■ Exercise: Every line containing the word "enumerate" is to be copied from the data below.

═══ Exercise material ═══

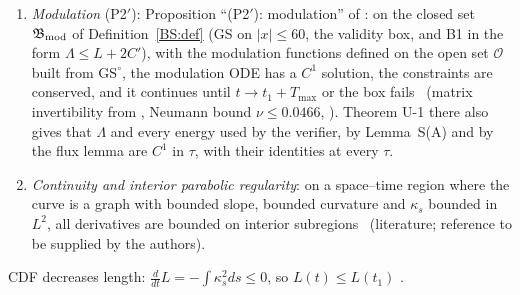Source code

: \documentclass[11pt]{article}
\begin{document}
\begin{enumerate}[label=(P\arabic*$'$),leftmargin=3em]
\begin{itemize}[leftmargin=*]
  \end{itemize}
\item \emph{Modulation} (P2$'$): Proposition ``(P2$'$): modulation'' of : on the closed set $\mathfrak B_{\rm mod}$ of Definition~\ref{BS:def} (GS on $|x|\le60$, the validity box, and B1 in the form $\Lambda\le L+2C'$), with the modulation functions defined on the open set $\mathcal O$ built from $\mathrm{GS}^\circ$, the modulation ODE has a $C^1$ solution, the constraints are conserved, and it continues until $t\to t_1+T_{\max}$ or the box fails \tH\ (matrix invertibility from , Neumann bound $\nu\le0.0466$, \tR). Theorem U-1 there also gives that $\Lambda$ and every energy used by the verifier, by Lemma~S(A) and by the flux lemma are $C^1$ in $\tau$, with their identities at every $\tau$.
\item \emph{Continuity and interior parabolic regularity}: on a space--time region where the curve is a graph with bounded slope, bounded curvature and $\kappa_s$ bounded in $L^2$, all derivatives are bounded on interior subregions \tH\ (literature; reference to be supplied by the authors).
\end{enumerate}
CDF decreases length: $\frac{d}{dt}L=-\int\kappa_s^2ds\le0$, so $L(t)\le L(t_1)$ \tP.
\end{document}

═══

■ Output of the exercise:
\begin{enumerate}[label=(P\arabic*$'$),leftmargin=3em]
\end{enumerate}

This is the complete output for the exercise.